README.textile
WikiData Dump Processor
Processing JSON dumps from wikidata.org 1.
quick usage
script ./wdq1.pl --date 2015-08-16 ./wdq2.pl --date 2015-08-16 --scan
The scripts will run for several hours (2016-08-15 took 4.5 hours on my
machine), so it might be useful to record log messages into a transcript
file.
wdq1.pl
Take gzipped dump file which is a gigantic JSON array and transcribe it
element by element to a series of output files.
- properties are kept in a JSON structure and dumped at the end as props.json
- items are analyzed and filterd for properties of interest but are also transcribed into a series out output files called “out/wdq#####.cmp”, just a bit larger than currently 500 MdB each.

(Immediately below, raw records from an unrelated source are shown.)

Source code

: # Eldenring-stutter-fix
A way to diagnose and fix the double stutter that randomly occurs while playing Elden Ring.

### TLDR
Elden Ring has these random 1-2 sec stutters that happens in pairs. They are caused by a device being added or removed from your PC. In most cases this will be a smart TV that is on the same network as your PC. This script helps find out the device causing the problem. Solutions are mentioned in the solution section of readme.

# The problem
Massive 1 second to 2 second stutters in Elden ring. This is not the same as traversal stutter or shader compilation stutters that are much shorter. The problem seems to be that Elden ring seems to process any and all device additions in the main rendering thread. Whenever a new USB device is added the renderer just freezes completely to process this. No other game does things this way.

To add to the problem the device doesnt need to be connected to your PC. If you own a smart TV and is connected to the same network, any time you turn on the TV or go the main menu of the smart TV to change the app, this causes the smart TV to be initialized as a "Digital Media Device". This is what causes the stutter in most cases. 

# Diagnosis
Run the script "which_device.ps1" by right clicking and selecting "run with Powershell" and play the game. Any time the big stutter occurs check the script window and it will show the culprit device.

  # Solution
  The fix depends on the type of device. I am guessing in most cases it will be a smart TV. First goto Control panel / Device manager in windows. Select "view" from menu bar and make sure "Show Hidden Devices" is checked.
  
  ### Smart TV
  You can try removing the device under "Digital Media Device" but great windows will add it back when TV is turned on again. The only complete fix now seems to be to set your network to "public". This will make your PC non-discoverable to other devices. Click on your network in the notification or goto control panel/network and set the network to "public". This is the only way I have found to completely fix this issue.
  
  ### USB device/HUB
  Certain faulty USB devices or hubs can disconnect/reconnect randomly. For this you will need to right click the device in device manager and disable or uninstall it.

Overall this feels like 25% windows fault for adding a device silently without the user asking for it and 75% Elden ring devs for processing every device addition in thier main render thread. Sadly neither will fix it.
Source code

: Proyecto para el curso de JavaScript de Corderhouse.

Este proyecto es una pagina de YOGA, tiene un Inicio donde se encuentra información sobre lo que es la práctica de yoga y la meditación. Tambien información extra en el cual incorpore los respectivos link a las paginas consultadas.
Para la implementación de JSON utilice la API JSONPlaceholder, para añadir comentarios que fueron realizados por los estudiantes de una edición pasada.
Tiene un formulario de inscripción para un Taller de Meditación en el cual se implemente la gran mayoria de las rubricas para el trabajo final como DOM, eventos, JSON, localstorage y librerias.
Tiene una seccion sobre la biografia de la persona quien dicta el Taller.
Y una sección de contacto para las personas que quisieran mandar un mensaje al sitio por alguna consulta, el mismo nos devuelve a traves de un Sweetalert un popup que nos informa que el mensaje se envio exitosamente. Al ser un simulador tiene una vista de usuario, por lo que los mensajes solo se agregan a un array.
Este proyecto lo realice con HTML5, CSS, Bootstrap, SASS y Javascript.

- interesting information extracted by the filters mentioned above is written into a series of CSV files (tab separated):
| filename | description |
|---|---|
| items.csv | item catalog |
| props.csv | property catalog |
| P####.csv | filtered property #### |
wkt1.pl
TODO: describe …
TODO: gnd1.pl
TODO: write and describe …
wdq2.pl
wdq2.pl —scan
Creates an index for items.csv to be able to load individual frames
from the item store and render them to STDOUT.
TODO:
- factor out at least the rendering step into a library for other scripts
to use.
wdq2.pl Q##### Q#####
Extracts wikidata data from processed dump file for give Wikidata IDs.
data/out/wdq#####.cmp
Each item as a JSON structure is compressed individually and written to
a file with this name pattern. The positional information in the items
and P-catalogs are intended for subsequent processing steps (see wdq2.pl).
CSV files
NOTE: all csv files are really TSV files: Tab separated columns with first line giving the column names.
items.csv
| column | label | note |
|---|---|---|
| 0 | line | input file line number |
| 1 | pos | input file begin byte position (within the decompressed stream) |
| 2 | fo_count | put/wdq file number |
| 3 | fo_pos_beg | out/wdq file begin position |
| 4 | fo_pos_end | out/wdq file end position |
| 5 | id | item ID |
| 6 | type | item type (should be always “item”) |
| 7 | cnt_label | number of labels |
| 8 | cnt_desc | number of descriptions |
| 9 | cnt_aliases | number of aliases |
| 10 | cnt_claims | number of claims |
| 11 | cnt_sitelink | number of sitelinks |
| 12 | lang | primary language |
| 13 | label | label string in that primary language |
| 14 | filtered_props | list of properties recorded in P####.csv files |
| 15 | claims | complete list of properties |
lang and label
Only one label is recorded, the first available language is selected from an ordered list:
my @langs= qw(en de it fr);props.csv
| column | label | note |
|---|---|---|
| 0 | prop | property ID |
| 1 | def_cnt | number of times this property was defined: should be 1 |
| 2 | use_cnt | number of times this property was used in claims in processed items |
| 3 | datatype | format of property values |
| 4 | label_en | property’s english label |
| 5 | descr_en | property’s english description |
TODO:
- [_] check if it makes sense to select a primary language for label and description.
P####.csv
| column | label | note |
|---|---|---|
| 0 | line | |
| 1 | pos | |
| 2 | fo_count | |
| 3 | fo_pos_beg | |
| 4 | fo_pos_end | |
| 5 | id | |
| 6 | type | |
| 7 | cnt_label | |
| 8 | cnt_desc | |
| 9 | cnt_aliases | |
| 10 | cnt_claims | |
| 11 | cnt_sitelink | |
| 12 | lang | |
| 13 | label | |
| 14 | val | item’s property value |
All other columns are the same as defined before under the heading “items.csv”.
TODO
- [X] take date parameter as a commandline argument and derive other parameters from that
- [X] write props.json into the output directory
- [x] fetch the dump from dumps server (check if file already exists or was changed) (wdq0.pl)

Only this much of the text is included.